Development and Testing of Navigation Algorithms for Autonomous Underwater Vehicles

As of today, autonomous underwater navigation can still be considered a challenging task; the determination of self-localization techniques for autonomous underwater vehicles is an open research topic, and many efforts are undertaken by researchers and companies to improve existing algorithms or to develop new solutions to increase the level of accuracy achievable with current vehicle technologies. In this framework, the research activity carried out during the Ph.D. period concentrated on the study of pose estimation algorithms for mobile robots, with special focus given to the underwater field. Starting from current solutions identified within the state of the art, the work was conducted in parallel on the topics of attitude and position estimation. A nonlinear attitude observer employing inertial and magnetic field data and suitable for use in the underwater field was derived; the estimated attitude constitutes an input for an UKF-based position estimator exploiting position, depth, and velocity measurements.
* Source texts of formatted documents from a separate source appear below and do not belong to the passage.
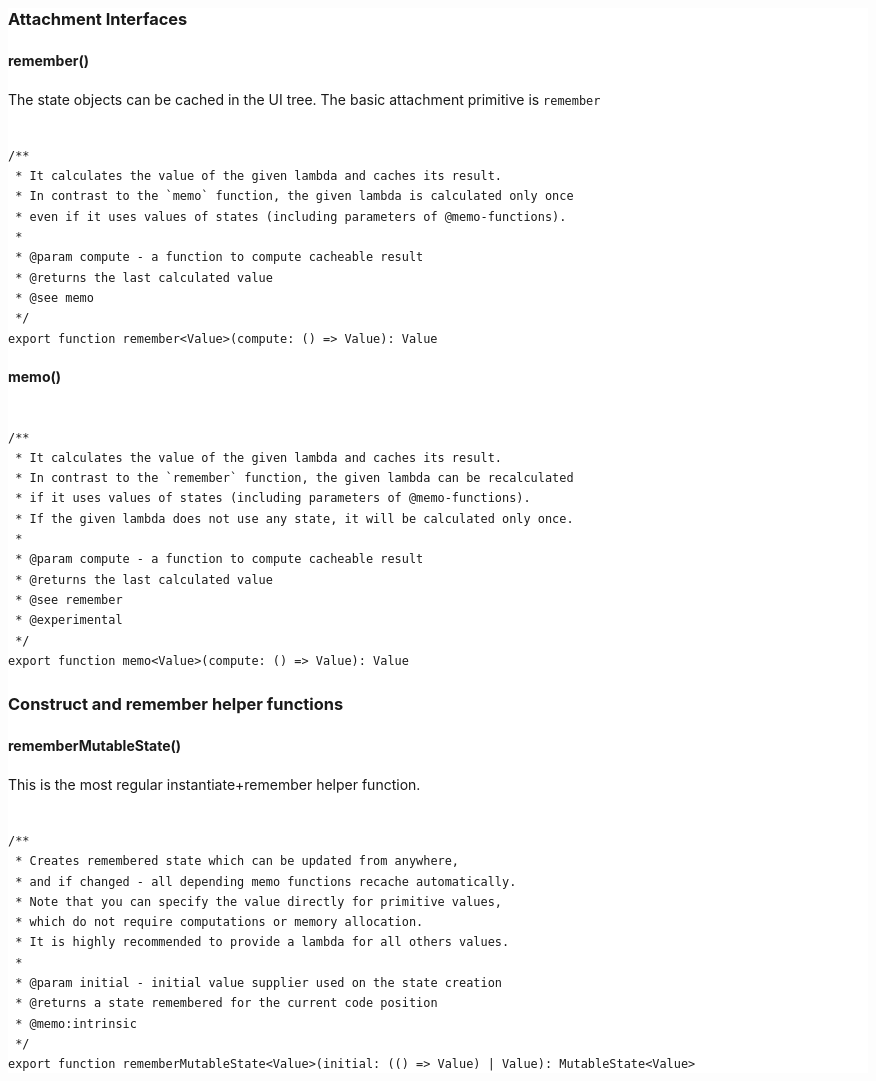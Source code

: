 ### Attachment Interfaces

#### remember()

The state objects can be cached in the UI tree. The basic attachment primitive is `remember`

```

/**
 * It calculates the value of the given lambda and caches its result.
 * In contrast to the `memo` function, the given lambda is calculated only once
 * even if it uses values of states (including parameters of @memo-functions).
 *
 * @param compute - a function to compute cacheable result
 * @returns the last calculated value
 * @see memo
 */
export function remember<Value>(compute: () => Value): Value

```

#### memo()

```

/**
 * It calculates the value of the given lambda and caches its result.
 * In contrast to the `remember` function, the given lambda can be recalculated
 * if it uses values of states (including parameters of @memo-functions).
 * If the given lambda does not use any state, it will be calculated only once.
 *
 * @param compute - a function to compute cacheable result
 * @returns the last calculated value
 * @see remember
 * @experimental
 */
export function memo<Value>(compute: () => Value): Value
```

### Construct and remember helper functions

#### rememberMutableState()

This is the most regular instantiate+remember helper function.

```

/**
 * Creates remembered state which can be updated from anywhere,
 * and if changed - all depending memo functions recache automatically.
 * Note that you can specify the value directly for primitive values,
 * which do not require computations or memory allocation.
 * It is highly recommended to provide a lambda for all others values.
 *
 * @param initial - initial value supplier used on the state creation
 * @returns a state remembered for the current code position
 * @memo:intrinsic
 */
export function rememberMutableState<Value>(initial: (() => Value) | Value): MutableState<Value>
```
Furthermore, the possibility of including the real-time estimation of sea currents within the developed estimators, relying only on already available measurements, was investigated. The performance of the resulting solutions was evaluated by means of simulations exploiting real navigation data or during suitable experimental test campaigns which allowed to assess their effectiveness in a real-world scenario; the obtained results were satisfying, indicating that the derived algorithms may constitute a valid alternative to existing pose estimation strategies commonly adopted in the underwater field.